Saturday, May 16, 2009

The Mommy Lens

I never truly realized how much having my own child would color the way I look at the world.

A few years back, my new book club decided to read the Kite Runner. I had already read the book and loved it so I was excited to talk about it with new people. Before the meeting I asked my SIL about it and she admitted that she only read half the book. "I could not get past that one scene...you know...where the little boy gets attacked," she said to me. "I think it is because I have two sons and all I can think about is them when I read the book." "Sure," I said, "that makes sense to me." But in my head I thought, how silly of her. The book is so good...she is missing out on a sad but great story.

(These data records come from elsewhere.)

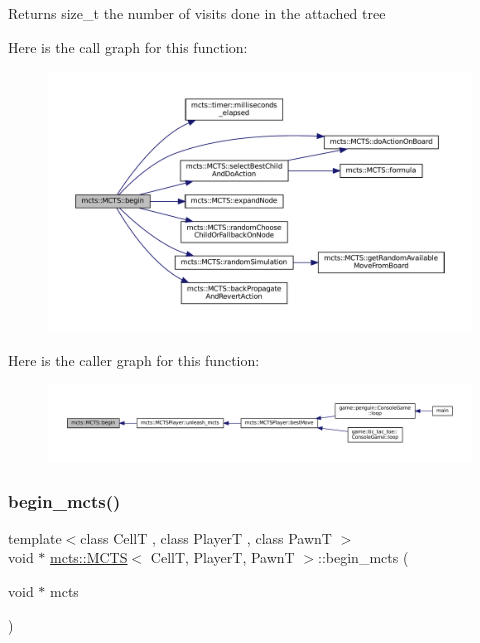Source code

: \begin{DoxyReturn}{Returns}
size\+\_\+t the number of visits done in the attached tree 
\end{DoxyReturn}
Here is the call graph for this function\+:
\nopagebreak
\begin{figure}[H]
\begin{center}
\leavevmode
\includegraphics[width=350pt]{classmcts_1_1_m_c_t_s_ae8b2818e7a34e858e9dd284d33bca874_cgraph}
\end{center}
\end{figure}
Here is the caller graph for this function\+:
\nopagebreak
\begin{figure}[H]
\begin{center}
\leavevmode
\includegraphics[width=350pt]{classmcts_1_1_m_c_t_s_ae8b2818e7a34e858e9dd284d33bca874_icgraph}
\end{center}
\end{figure}
\mbox{\label{classmcts_1_1_m_c_t_s_ab1b102cd67bb285c669f3fbb405ef5aa}} 
\subsubsection{\texorpdfstring{begin\+\_\+mcts()}{begin\_mcts()}}
{\footnotesize\ttfamily template$<$class CellT , class PlayerT , class PawnT $>$ \\
void $\ast$ \hyperlink{classmcts_1_1_m_c_t_s}{mcts\+::\+M\+C\+TS}$<$ CellT, PlayerT, PawnT $>$\+::begin\+\_\+mcts (\begin{DoxyParamCaption}\item[{void $\ast$}]{mcts }\end{DoxyParamCaption})\hspace{0.3cm}{\ttfamily [static]}}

I think about this conversation a lot lately. Now that Simon is here I see everything through Mommy colored glasses. A commercial for Save the Children unleashes uncontrollable sobs. Suddenly, the little boy on the screen has my son's face and his suffering is unbearable. I hear a story about kids bringing guns to school on the news. My mind immediately flashes to Simon in middle school, sitting at his desk, unaware that the kid next to him has a gun in his locker. My heart skips a beat at the thought of him in peril.

Not all of this is gloom and doom. The melody of the Jack and Jill truck has me daydreaming of summers to come, Simon's face all dirty with melted ice cream and a huge satisfied smile. I see the signs for Phillies Baseball Camp at Upper Merion and I envision my son in his baseball uniform sliding into home plate. Prom season has me wondering about the person my son will take to prom...what will this person be like? Will Dan and I approve?

This Mommy Vision has taken me by surprise. I knew things would change and it is only logical that my world view would change as well...but I am still just amazed at how different the everything looks to me now. Amazed yet pleased. I would not change my mommy glasses for the world.

2 comments:

Phil Romans said...

I found my daddy ears the other day. Went to the store, heard a baby cry and jerked my head to find the source... never happened before.

Italianissima said...

Phil, it is amazing isn't it. I cannot imagine my life without my little man now. Claire is beautiful. Congrats!